━━━ Data ━━━

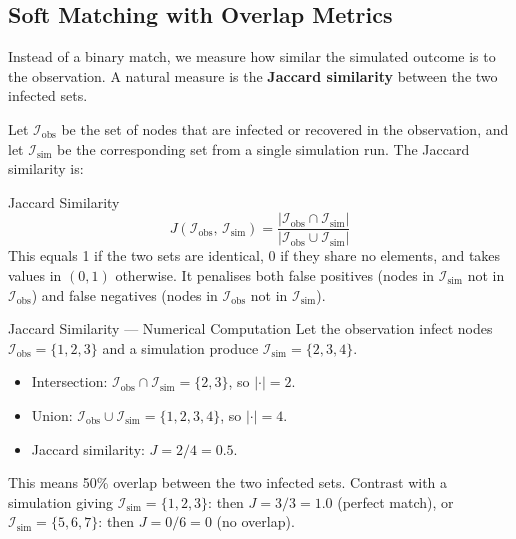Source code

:\subsection{Soft Matching with Overlap Metrics}

Instead of a binary match, we measure how similar the simulated outcome is to
the observation. A natural measure is the \textbf{Jaccard similarity} between
the two infected sets.

Let $\mathcal{I}_{\text{obs}}$ be the set of nodes that are infected or
recovered in the observation, and let $\mathcal{I}_{\text{sim}}$ be the
corresponding set from a single simulation run. The Jaccard similarity is:

\begin{mathbox}{Jaccard Similarity}
\begin{equation}
    J(\mathcal{I}_{\text{obs}},\, \mathcal{I}_{\text{sim}})
    = \frac{|\mathcal{I}_{\text{obs}} \cap \mathcal{I}_{\text{sim}}|}
           {|\mathcal{I}_{\text{obs}} \cup \mathcal{I}_{\text{sim}}|}
    \label{eq:jaccard}
\end{equation}
This equals 1 if the two sets are identical, 0 if they share no elements,
and takes values in $(0, 1)$ otherwise. It penalises both false positives
(nodes in $\mathcal{I}_{\text{sim}}$ not in $\mathcal{I}_{\text{obs}}$) and
false negatives (nodes in $\mathcal{I}_{\text{obs}}$ not in
$\mathcal{I}_{\text{sim}}$).
\end{mathbox}

\begin{examplebox}{Jaccard Similarity — Numerical Computation}
Let the observation infect nodes $\mathcal{I}_{\text{obs}} = \{1, 2, 3\}$
and a simulation produce $\mathcal{I}_{\text{sim}} = \{2, 3, 4\}$.

\begin{itemize}
    \item Intersection: $\mathcal{I}_{\text{obs}} \cap \mathcal{I}_{\text{sim}}
    = \{2, 3\}$, so $|\cdot| = 2$.
    \item Union: $\mathcal{I}_{\text{obs}} \cup \mathcal{I}_{\text{sim}}
    = \{1, 2, 3, 4\}$, so $|\cdot| = 4$.
    \item Jaccard similarity: $J = 2 / 4 = 0.5$.
\end{itemize}

This means 50\% overlap between the two infected sets. Contrast with a
simulation giving $\mathcal{I}_{\text{sim}} = \{1, 2, 3\}$: then
$J = 3/3 = 1.0$ (perfect match), or
$\mathcal{I}_{\text{sim}} = \{5, 6, 7\}$: then $J = 0/6 = 0$ (no overlap).
\end{examplebox}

━━━

Exercise:
Please state how many lines in the preceding material contain the word "false", with no other output.

Worked solution:
2